Thursday, October 13, 2016

Applying R's imager library to MNIST digits

Applying R’s imager library to MNIST digits

Introduction

For machine learning, when it comes to training data, the more the better! Well, there are a whole bunch of disclaimers on that statement, but as long as the data is representative of the type of data the machine learning model will be used on in production, doubling the amount of unique training data will be more useful than doubling the number of epochs (if deep learning) or trees (if random forest, GBM, etc.).
I’m going to concentrate in this article on the MNIST data set, and look at how to use R’s imager library to increase the number of training samples.

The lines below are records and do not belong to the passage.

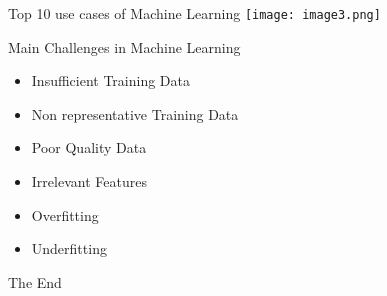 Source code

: \documentclass{beamer}
\begin{document}
\begin{frame}{Top 10 use cases of Machine Learning}
\texttt{[image: image3.png]}
\centering
\end{frame}

\begin{frame}{Main Challenges in Machine Learning}
\begin{itemize}
    \item Insufficient Training Data
    \item Non representative Training Data
    \item Poor Quality Data
    \item Irrelevant Features
    \item Overfitting
    \item Underfitting
\end{itemize}
\end{frame}
\begin{frame}
\huge{\centerline{The End}}
\end{frame}
\end{document}
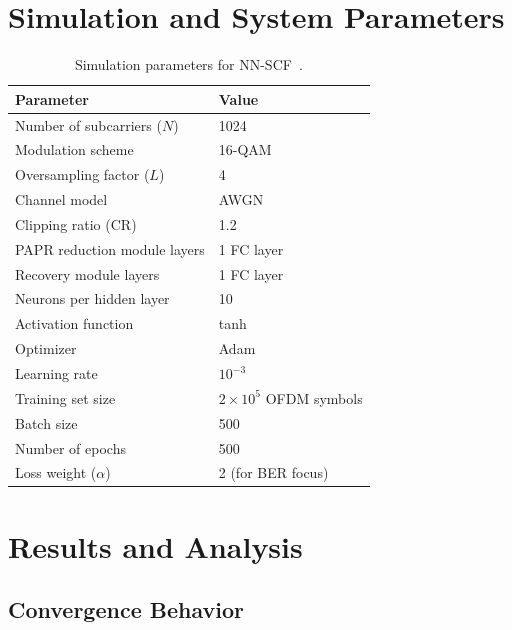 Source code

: \section{Simulation and System Parameters}
\label{sec:nnscf_params}

\begin{table}[H]
    \centering
    \caption{Simulation parameters for NN-SCF~\cite{zou2021novel}.}
    \label{tab:nnscf_params}
    \begin{tabular}{@{} l l @{}}
        \toprule
        \textbf{Parameter} & \textbf{Value} \\
        \midrule
        Number of subcarriers ($N$) & 1024 \\
        Modulation scheme & 16-QAM \\
        Oversampling factor ($L$) & 4 \\
        Channel model & AWGN \\
        Clipping ratio (CR) & 1.2 \\
        PAPR reduction module layers & 1 FC layer \\
        Recovery module layers & 1 FC layer \\
        Neurons per hidden layer & 10 \\
        Activation function & tanh \\
        Optimizer & Adam \\
        Learning rate & $10^{-3}$ \\
        Training set size & $2 \times 10^5$ OFDM symbols \\
        Batch size & 500 \\
        Number of epochs & 500 \\
        Loss weight ($\alpha$) & 2 (for BER focus) \\
        \bottomrule
    \end{tabular}
\end{table}


\section{Results and Analysis}
\label{sec:nnscf_results}

\subsection{Convergence Behavior}

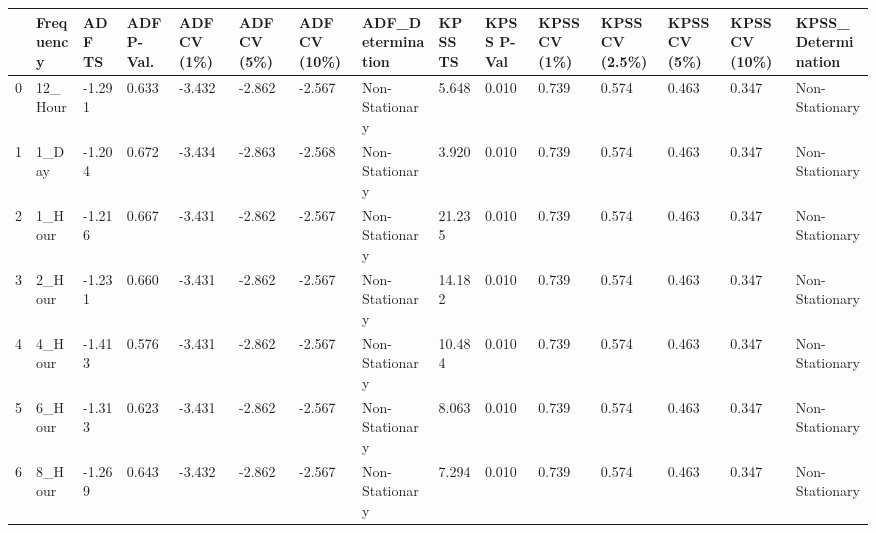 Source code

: \begin{tabular}{lllllllllllllll}
\toprule
 & Frequency & ADF TS & ADF P-Val. & ADF CV (1\%) & ADF CV (5\%) & ADF CV (10\%) & ADF_Determination & KPSS TS & KPSS P-Val & KPSS CV (1\%) & KPSS CV (2.5\%) & KPSS CV (5\%) & KPSS CV (10\%) & KPSS_Determination \\
\midrule
0 & 12_Hour & -1.291 & 0.633 & -3.432 & -2.862 & -2.567 & Non-Stationary & 5.648 & 0.010 & 0.739 & 0.574 & 0.463 & 0.347 & Non-Stationary \\
1 & 1_Day & -1.204 & 0.672 & -3.434 & -2.863 & -2.568 & Non-Stationary & 3.920 & 0.010 & 0.739 & 0.574 & 0.463 & 0.347 & Non-Stationary \\
2 & 1_Hour & -1.216 & 0.667 & -3.431 & -2.862 & -2.567 & Non-Stationary & 21.235 & 0.010 & 0.739 & 0.574 & 0.463 & 0.347 & Non-Stationary \\
3 & 2_Hour & -1.231 & 0.660 & -3.431 & -2.862 & -2.567 & Non-Stationary & 14.182 & 0.010 & 0.739 & 0.574 & 0.463 & 0.347 & Non-Stationary \\
4 & 4_Hour & -1.413 & 0.576 & -3.431 & -2.862 & -2.567 & Non-Stationary & 10.484 & 0.010 & 0.739 & 0.574 & 0.463 & 0.347 & Non-Stationary \\
5 & 6_Hour & -1.313 & 0.623 & -3.431 & -2.862 & -2.567 & Non-Stationary & 8.063 & 0.010 & 0.739 & 0.574 & 0.463 & 0.347 & Non-Stationary \\
6 & 8_Hour & -1.269 & 0.643 & -3.432 & -2.862 & -2.567 & Non-Stationary & 7.294 & 0.010 & 0.739 & 0.574 & 0.463 & 0.347 & Non-Stationary \\
\bottomrule
\end{tabular}
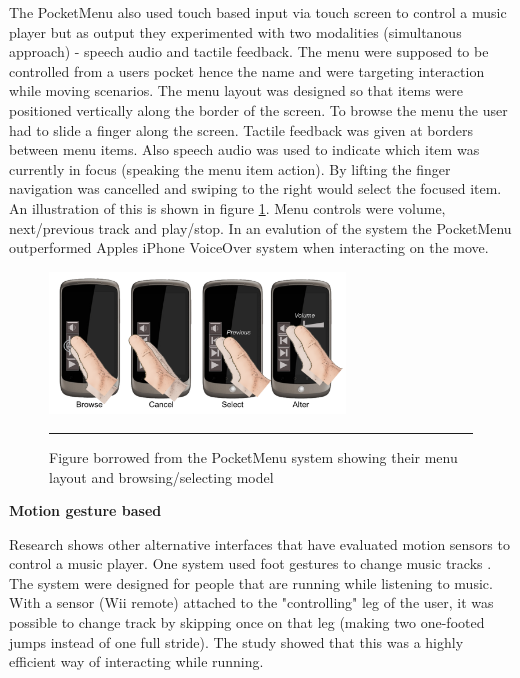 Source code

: The PocketMenu \cite{pielot_pocketmenu:_2012} also used touch based input via touch screen to control a music player but as output they experimented with two modalities (simultanous approach) - speech audio and tactile feedback. The menu were supposed to be controlled from a users pocket hence the name and were targeting interaction while moving scenarios. The menu layout was designed so that items were positioned vertically along the border of the screen. To browse the menu the user had to slide a finger along the screen. Tactile feedback was given at borders between menu items. Also speech audio was used to indicate which item was currently in focus (speaking the menu item action). By lifting the finger navigation was cancelled and swiping to the right would select the focused item. An illustration of this is shown in figure \ref{fig:pocketmenu}. Menu controls were volume, next/previous track and play/stop. In an evalution of the system the PocketMenu outperformed Apples iPhone VoiceOver system when interacting on the move.

\begin{figure}[t]
	\centering
		\includegraphics[width=0.7\textwidth,height=\textheight,keepaspectratio]{./Figures/pocketmenu.png}
		\rule{35em}{0.5pt}
	\caption[Pirhonen system]{Figure borrowed from the PocketMenu system \cite{pielot_pocketmenu:_2012} showing their menu layout and browsing/selecting model}
	\label{fig:pocketmenu}
\end{figure}

\textbf{Motion gesture based}

Research shows other alternative interfaces that have evaluated motion sensors to control a music player. One system used foot gestures to change music tracks \cite{smus_running_2010}. The system were designed for people that are running while listening to music. With a sensor (Wii remote) attached to the "controlling" leg of the user, it was possible to change track by skipping once on that leg (making two one-footed jumps instead of one full stride). The study showed that this was a highly efficient way of interacting while running.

I take a deep look at MNIST in my new book, Practical Machine Learning with H2O, which (not surprisingly) I highly recommend. But, briefly, the MNIST data is handwritten digits, and the challenge is to identify which of the 10 digits, 0 to 9, each one is.
There are 60,000 training sample, plus 10,000 test samples (and everyone uses the same test set - so watch out for the inadvertent over-fitting in published papers). The samples are 28x28 pixels, each a 0 to 255 greyscale value. I usually split the 60,000 samples into 50K for training, 10K for validation (to make sure I am not over-fitting on the test data).

imager and parallel

I used this R library for dealing with images: http://dahtah.github.io/imager/ which is based on a C++ library called CImg. Most function calls are just wrappers around the C++ code, which means they are fairly quick. It is well-documented with a good starter tutorial.
I used version 0.20 for all my development. I have just seen that 0.30 is now out, and in particular offers native parallelization. This is great! Out of scope for this article, but I used imager in conjunction with R’s parallel functions, and found the latter quite clunky, with time spent copying data structures limiting scalability. On the other hand, the docs say these new parallel options work best on large images, and the 28x28 MNIST images are certainly not that. So maybe I am still stuck using parApply() and friends.

The Approach

In the 20,000 unseen samples (10K valid, 10K test), there are often examples of bad handwriting that we don’t get to see in our 50,000 training samples. Therefore I am most interested in generated bad handwriting samples, not nice neat ones.
I spent a lot of time experimenting with what imager can produce, and settled on generating these effects, each with a random element:
  • rotate
  • warp (make it “scruffier”)
  • shift (move it 1 pixel up, down, left or right)
  • bold (make it fatter - my code)
  • dilate (make it fatter - cimg code)
  • erode (make it thinner)
  • erodedilate (one or the other)
  • scratches (add lines)
  • blotches (remove blobs)
I also defined “all” and “all2” which combined most of them.
In the full code I create the image in an imager (cimg) object called im, then copy it to im2. Each subsequent operation is performed on im2. im is left unchanged, but can be referred to for the initial state.

Rotate

The code to rotate comes in two parts. Here is the first part:
needSharpen = FALSE
angle = rnorm(1, 0, 8)
if(angle < -1.0 || angle > 1.0){
  im2 = imrotate(im2, angle, interpolation = 2)
  nPix = (width(im2) - width(im)) / 2
  im2 = crop.borders(im2 , nPix = nPix)
  needSharpen = TRUE
  }
The use of rnorm(sd=8), means 68% of time it’ll be +/-8°, only 5% of the time more than +/-16°. If my goal was simply more training samples, I’d have perhaps used as smaller sd, and/or clipped to a maximum rotation of 10°. But, as mentioned earlier, I wanted more scruffy handwriting. The if() block is a CPU optimization - if rotation is less than 1° don’t bother doing anything.
The imrotate() command takes the current im2 and replaces it with one that is rotated. This creates a larger image. To see what is going on, try running this (self-contained) script (see the inline comments for what is happening):
library(imager)

# Make 28x28 "mid-grey" square
im <- as.cimg(rep(128, 28*28), x = 28, y = 28)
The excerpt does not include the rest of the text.